Runout of 1/4" on that drill press is crazy - it should be within a few thousandths or not too much more, unless something is really buggered. My 50 year old 14" Delta shows only a few thousandths, although I'll admit it does have a new Albrecht chuck.

Get a steel dowel pin, say 1/2" diameter and 4" long. Chuck it in the chuck and measure the runout. Now take a hammer and hit it on the high side. Check the runout and, if it hasn't changed, hit it again with a bigger hammer. Sounds brutal, I know, but it should correct the runout problem. Check the archives on the OWWM site for some additional discussions on this.

If the quill travel on the mill drill is OK for you that's fine. Forget the knee mill.

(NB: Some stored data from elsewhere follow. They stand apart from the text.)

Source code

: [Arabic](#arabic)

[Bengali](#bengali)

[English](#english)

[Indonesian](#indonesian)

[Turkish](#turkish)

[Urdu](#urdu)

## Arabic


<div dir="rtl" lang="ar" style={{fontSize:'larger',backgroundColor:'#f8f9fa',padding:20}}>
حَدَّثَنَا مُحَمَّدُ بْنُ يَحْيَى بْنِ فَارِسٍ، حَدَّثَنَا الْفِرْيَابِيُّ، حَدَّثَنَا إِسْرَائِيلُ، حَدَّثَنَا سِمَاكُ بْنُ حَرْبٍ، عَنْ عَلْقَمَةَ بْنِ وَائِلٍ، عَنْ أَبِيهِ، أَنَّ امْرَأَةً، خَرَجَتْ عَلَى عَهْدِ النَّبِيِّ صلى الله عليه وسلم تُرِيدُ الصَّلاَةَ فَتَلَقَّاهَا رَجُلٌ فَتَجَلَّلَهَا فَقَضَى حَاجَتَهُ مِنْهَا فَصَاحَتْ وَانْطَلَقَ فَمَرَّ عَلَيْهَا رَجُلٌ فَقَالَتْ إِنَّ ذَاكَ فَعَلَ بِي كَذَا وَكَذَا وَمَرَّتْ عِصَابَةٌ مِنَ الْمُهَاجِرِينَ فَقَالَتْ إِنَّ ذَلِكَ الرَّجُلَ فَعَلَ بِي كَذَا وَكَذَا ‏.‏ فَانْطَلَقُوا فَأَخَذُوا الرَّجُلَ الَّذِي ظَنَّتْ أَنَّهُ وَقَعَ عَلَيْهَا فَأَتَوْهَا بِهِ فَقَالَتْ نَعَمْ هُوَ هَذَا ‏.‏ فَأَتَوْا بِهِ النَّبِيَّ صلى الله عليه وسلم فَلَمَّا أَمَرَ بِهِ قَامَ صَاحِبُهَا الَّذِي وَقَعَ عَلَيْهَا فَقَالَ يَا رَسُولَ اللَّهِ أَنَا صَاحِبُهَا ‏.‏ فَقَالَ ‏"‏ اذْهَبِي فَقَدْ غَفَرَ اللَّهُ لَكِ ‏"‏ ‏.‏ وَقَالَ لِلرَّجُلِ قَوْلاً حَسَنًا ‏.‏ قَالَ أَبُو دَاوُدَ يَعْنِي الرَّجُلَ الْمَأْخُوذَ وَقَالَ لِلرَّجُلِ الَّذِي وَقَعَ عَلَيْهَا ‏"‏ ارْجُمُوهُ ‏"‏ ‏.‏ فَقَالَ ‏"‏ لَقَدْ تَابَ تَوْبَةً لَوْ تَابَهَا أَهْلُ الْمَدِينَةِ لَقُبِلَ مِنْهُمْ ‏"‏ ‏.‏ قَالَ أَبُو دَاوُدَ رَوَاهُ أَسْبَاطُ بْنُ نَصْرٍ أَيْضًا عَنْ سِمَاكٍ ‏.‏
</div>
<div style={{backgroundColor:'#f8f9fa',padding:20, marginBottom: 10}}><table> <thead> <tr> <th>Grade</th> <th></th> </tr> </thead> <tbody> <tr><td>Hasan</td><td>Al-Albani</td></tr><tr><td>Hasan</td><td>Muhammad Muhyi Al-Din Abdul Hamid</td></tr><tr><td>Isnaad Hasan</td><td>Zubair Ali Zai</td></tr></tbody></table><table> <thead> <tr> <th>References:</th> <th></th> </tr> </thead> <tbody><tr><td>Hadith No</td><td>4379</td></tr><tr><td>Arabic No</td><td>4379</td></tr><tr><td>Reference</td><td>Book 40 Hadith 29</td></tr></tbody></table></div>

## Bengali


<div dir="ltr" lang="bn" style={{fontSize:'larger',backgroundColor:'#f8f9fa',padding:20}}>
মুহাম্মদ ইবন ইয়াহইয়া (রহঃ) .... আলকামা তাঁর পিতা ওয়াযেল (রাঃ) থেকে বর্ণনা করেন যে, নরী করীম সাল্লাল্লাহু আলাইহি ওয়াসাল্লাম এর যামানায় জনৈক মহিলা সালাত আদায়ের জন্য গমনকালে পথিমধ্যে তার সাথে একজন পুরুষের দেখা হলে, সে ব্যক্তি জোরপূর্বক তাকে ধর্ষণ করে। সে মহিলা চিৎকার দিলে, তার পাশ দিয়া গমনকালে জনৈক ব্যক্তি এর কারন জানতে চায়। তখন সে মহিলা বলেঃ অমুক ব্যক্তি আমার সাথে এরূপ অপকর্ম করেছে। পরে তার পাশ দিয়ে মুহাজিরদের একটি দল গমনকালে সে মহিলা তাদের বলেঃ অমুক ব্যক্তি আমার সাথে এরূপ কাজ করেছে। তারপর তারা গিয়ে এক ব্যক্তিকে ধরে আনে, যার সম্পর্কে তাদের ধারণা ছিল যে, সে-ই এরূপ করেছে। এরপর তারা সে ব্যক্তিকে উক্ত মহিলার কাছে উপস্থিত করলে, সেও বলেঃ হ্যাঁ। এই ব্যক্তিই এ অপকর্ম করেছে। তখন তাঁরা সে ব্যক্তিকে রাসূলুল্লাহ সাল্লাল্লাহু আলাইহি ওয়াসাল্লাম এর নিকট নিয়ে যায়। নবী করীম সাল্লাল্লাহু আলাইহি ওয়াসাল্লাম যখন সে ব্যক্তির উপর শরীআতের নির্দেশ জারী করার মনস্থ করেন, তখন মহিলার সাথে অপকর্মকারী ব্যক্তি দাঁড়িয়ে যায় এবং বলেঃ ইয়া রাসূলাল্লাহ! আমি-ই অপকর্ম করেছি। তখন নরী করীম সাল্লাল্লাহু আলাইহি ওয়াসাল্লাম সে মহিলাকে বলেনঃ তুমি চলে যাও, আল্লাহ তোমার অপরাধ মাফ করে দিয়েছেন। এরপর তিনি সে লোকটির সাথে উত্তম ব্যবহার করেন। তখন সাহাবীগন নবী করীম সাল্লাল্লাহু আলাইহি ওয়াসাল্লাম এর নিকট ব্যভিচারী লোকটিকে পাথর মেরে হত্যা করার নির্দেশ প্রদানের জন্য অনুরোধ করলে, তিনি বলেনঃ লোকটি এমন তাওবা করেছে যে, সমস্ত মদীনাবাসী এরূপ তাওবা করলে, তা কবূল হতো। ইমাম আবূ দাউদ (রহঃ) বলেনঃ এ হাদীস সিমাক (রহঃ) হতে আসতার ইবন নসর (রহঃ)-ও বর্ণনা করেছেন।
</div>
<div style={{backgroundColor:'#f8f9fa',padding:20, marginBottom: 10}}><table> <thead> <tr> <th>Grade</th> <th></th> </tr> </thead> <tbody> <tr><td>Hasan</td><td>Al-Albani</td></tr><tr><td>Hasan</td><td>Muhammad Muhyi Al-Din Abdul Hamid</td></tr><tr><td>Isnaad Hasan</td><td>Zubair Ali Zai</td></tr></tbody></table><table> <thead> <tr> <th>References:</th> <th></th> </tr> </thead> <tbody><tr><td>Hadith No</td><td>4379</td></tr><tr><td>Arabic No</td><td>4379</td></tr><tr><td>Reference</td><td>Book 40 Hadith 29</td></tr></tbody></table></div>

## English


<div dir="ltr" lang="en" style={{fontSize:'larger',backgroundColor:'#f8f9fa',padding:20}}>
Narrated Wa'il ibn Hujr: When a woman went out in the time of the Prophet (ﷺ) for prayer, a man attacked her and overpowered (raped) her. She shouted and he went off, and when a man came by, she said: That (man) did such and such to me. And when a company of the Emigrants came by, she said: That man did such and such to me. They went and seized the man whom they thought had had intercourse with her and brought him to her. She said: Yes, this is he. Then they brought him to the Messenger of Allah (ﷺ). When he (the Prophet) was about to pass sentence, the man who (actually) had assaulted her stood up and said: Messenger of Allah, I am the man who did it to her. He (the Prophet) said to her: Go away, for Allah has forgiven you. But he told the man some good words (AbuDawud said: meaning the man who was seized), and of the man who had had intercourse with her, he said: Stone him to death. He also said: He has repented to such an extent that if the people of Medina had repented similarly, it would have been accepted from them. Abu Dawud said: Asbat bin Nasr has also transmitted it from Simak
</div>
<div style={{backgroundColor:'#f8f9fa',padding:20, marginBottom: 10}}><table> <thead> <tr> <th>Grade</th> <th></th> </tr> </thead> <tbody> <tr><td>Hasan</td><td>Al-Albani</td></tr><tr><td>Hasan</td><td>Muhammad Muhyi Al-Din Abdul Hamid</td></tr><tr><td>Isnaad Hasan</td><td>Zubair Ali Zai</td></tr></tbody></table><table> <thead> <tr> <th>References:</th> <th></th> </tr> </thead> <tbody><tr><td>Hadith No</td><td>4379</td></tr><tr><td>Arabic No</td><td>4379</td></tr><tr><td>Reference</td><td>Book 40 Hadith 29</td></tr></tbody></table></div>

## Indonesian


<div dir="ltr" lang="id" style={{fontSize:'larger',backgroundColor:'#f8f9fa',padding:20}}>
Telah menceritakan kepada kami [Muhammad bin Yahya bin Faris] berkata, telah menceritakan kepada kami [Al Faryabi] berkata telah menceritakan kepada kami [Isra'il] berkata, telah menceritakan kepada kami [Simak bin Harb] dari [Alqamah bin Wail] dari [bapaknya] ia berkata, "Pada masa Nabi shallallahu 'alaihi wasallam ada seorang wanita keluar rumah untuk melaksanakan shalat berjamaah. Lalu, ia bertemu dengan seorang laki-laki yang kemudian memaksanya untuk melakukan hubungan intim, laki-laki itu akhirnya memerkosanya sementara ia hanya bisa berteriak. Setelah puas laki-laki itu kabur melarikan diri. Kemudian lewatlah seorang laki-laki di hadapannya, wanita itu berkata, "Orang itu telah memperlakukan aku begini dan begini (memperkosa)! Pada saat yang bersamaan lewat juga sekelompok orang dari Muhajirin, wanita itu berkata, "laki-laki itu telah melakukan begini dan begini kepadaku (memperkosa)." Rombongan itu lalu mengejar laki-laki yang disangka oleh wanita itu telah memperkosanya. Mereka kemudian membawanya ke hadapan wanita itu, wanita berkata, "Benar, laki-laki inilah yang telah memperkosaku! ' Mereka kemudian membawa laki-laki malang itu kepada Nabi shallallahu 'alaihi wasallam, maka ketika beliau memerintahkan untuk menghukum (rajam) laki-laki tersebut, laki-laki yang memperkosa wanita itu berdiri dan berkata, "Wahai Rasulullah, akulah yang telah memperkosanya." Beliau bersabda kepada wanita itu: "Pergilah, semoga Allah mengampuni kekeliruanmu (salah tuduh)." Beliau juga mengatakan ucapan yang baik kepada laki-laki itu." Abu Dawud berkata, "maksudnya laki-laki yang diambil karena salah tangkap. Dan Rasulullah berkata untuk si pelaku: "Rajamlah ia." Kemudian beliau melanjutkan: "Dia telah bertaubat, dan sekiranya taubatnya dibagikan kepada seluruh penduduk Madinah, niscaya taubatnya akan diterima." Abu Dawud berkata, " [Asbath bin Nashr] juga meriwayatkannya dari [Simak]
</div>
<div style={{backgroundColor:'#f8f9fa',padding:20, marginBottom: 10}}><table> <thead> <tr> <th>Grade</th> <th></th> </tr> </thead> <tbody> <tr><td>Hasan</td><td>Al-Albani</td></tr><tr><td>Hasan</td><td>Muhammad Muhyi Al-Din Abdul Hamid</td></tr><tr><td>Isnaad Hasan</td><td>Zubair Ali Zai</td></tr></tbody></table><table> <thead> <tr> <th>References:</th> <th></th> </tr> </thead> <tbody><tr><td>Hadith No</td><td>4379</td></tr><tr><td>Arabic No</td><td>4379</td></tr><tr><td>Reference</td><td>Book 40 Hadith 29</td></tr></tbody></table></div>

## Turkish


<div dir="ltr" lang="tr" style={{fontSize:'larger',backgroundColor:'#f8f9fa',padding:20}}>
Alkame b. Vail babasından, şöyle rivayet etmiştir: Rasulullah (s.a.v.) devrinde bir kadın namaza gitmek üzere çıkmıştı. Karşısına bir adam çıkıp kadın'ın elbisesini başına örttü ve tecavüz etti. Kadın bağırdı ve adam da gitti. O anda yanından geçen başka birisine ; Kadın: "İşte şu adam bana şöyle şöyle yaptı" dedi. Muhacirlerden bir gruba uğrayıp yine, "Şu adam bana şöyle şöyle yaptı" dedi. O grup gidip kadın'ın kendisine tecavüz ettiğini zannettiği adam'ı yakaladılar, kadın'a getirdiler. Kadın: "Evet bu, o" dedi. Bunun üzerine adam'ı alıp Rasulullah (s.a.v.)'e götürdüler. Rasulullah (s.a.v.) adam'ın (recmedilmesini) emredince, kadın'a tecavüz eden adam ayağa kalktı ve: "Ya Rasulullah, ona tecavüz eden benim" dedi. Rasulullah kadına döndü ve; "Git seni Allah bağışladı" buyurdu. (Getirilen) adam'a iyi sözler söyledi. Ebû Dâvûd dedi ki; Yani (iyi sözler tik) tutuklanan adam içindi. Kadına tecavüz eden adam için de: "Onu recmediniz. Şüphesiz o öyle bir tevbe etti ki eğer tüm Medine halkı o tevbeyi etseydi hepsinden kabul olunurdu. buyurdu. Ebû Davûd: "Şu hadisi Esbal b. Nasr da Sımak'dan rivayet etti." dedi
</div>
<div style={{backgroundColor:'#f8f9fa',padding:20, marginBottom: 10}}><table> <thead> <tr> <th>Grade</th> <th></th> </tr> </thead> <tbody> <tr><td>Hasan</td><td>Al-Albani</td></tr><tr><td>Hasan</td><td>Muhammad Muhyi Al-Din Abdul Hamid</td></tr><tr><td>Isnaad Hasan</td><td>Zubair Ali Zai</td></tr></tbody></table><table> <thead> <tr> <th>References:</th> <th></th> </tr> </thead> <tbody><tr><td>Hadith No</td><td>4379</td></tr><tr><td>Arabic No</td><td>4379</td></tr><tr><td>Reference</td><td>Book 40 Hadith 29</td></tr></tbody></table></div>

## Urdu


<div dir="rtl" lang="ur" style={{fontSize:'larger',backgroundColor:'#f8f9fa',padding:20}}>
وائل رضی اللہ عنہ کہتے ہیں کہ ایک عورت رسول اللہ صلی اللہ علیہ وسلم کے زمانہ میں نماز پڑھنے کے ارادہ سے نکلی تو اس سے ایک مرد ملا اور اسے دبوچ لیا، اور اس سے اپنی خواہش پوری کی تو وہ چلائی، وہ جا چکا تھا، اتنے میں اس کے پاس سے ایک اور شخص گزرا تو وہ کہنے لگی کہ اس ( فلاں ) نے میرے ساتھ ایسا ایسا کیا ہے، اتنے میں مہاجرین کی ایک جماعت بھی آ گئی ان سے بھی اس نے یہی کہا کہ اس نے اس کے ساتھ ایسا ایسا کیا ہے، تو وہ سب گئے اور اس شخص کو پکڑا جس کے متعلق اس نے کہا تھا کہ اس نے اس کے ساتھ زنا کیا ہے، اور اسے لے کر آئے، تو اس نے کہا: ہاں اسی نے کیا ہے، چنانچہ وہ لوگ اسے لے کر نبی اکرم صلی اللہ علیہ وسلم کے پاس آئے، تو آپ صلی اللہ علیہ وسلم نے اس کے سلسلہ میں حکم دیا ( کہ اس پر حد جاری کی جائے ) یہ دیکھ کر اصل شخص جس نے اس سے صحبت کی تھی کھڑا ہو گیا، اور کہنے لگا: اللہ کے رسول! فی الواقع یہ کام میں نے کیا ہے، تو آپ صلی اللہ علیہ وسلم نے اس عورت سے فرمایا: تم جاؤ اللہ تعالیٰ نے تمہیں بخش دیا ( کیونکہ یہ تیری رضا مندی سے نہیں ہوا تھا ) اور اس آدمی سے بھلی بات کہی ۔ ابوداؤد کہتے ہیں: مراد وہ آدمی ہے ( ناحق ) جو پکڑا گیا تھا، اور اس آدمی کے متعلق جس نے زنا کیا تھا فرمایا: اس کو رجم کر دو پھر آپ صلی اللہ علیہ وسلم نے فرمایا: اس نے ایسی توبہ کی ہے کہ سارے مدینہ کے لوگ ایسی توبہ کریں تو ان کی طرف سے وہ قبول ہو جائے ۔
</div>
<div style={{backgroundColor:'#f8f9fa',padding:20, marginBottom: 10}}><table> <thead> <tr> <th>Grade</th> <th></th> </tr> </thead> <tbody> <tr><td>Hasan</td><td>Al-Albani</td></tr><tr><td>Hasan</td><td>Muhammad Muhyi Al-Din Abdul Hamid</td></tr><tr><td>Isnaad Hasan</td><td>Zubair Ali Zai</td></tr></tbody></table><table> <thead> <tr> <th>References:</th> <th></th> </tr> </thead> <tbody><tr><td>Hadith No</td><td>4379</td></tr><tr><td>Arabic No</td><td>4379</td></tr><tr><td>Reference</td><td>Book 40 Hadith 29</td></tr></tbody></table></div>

The smaller surface grinders are cheap used. They may not have their original accuracy, but you don't really need it. I got the Delta for a $99 eBay bid. They usually go for more, but for $500 max you should be able to get exactly what you need. And it's nice to be able to work with hardened steel, and not just the annealed stuff.

John Martin

Reply to
John Martin

On Wed, 01 Feb 2006 09:22:38 -0800, with neither quill nor qualm, Steve knight quickly quoth:

IANAM, but you could probably get by with less. Or jig it up on a flat table with full support. Or shim the vise with longer stock which holds the workpiece full-length.

(IANAM = I am not a machinist; but I've toyed with 'em)

Cool!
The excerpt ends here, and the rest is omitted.